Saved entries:
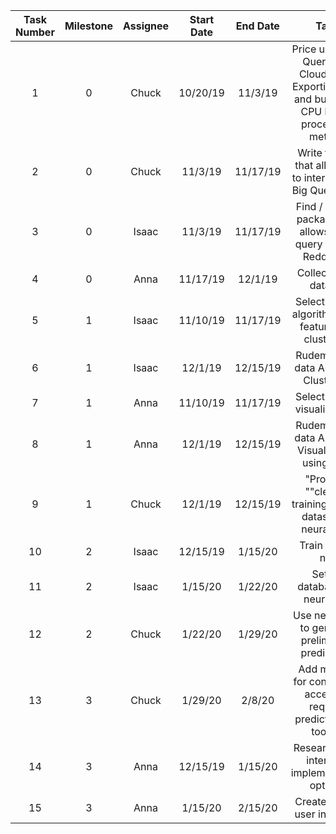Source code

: **Task Number**|**Milestone**|**Assignee**|**Start Date**|**End Date**|**Task**
:-----:|:-----:|:-----:|:-----:|:-----:|:-----:
1|0|Chuck|10/20/19|11/3/19|Price using Big Query and CloudML vs Exporting Data and building a CPU based processing method
2|0|Chuck|11/3/19|11/17/19|Write tooling that allows us to interact with Big Query data
3|0|Isaac|11/3/19|11/17/19|Find / Write a package that allows us to query the live Reddit API
4|0|Anna|11/17/19|12/1/19|Collect initial dataset
5|1|Isaac|11/10/19|11/17/19|Select proper algorithms and features for clustering
6|1|Isaac|12/1/19|12/15/19|Rudementary data Analysis: Clustering
7|1|Anna|11/10/19|11/17/19|Select proper visualizations
8|1|Anna|12/1/19|12/15/19|Rudementary data Analysis: Visualization using D3js
9|1|Chuck|12/1/19|12/15/19|"Produce ""clean"" training/testing dataset for neural net"
10|2|Isaac|12/15/19|1/15/20|Train neural net
11|2|Isaac|1/15/20|1/22/20|Set up database for neural net
12|2|Chuck|1/22/20|1/29/20|Use neural net to generate preliminary predictions
13|3|Chuck|1/29/20|2/8/20|Add method for convenient access to request predictions to toolset
14|3|Anna|12/15/19|1/15/20|Research user interface implementation options
15|3|Anna|1/15/20|2/15/20|Create robust user interface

### Task objective
Set the records down again precisely, skipping every image.

### Result
Source code

: **Task Number**|**Milestone**|**Assignee**|**Start Date**|**End Date**|**Task**
:-----:|:-----:|:-----:|:-----:|:-----:|:-----:
1|0|Chuck|10/20/19|11/3/19|Price using Big Query and CloudML vs Exporting Data and building a CPU based processing method
2|0|Chuck|11/3/19|11/17/19|Write tooling that allows us to interact with Big Query data
3|0|Isaac|11/3/19|11/17/19|Find / Write a package that allows us to query the live Reddit API
4|0|Anna|11/17/19|12/1/19|Collect initial dataset
5|1|Isaac|11/10/19|11/17/19|Select proper algorithms and features for clustering
6|1|Isaac|12/1/19|12/15/19|Rudementary data Analysis: Clustering
7|1|Anna|11/10/19|11/17/19|Select proper visualizations
8|1|Anna|12/1/19|12/15/19|Rudementary data Analysis: Visualization using D3js
9|1|Chuck|12/1/19|12/15/19|"Produce ""clean"" training/testing dataset for neural net"
10|2|Isaac|12/15/19|1/15/20|Train neural net
11|2|Isaac|1/15/20|1/22/20|Set up database for neural net
12|2|Chuck|1/22/20|1/29/20|Use neural net to generate preliminary predictions
13|3|Chuck|1/29/20|2/8/20|Add method for convenient access to request predictions to toolset
14|3|Anna|12/15/19|1/15/20|Research user interface implementation options
15|3|Anna|1/15/20|2/15/20|Create robust user interface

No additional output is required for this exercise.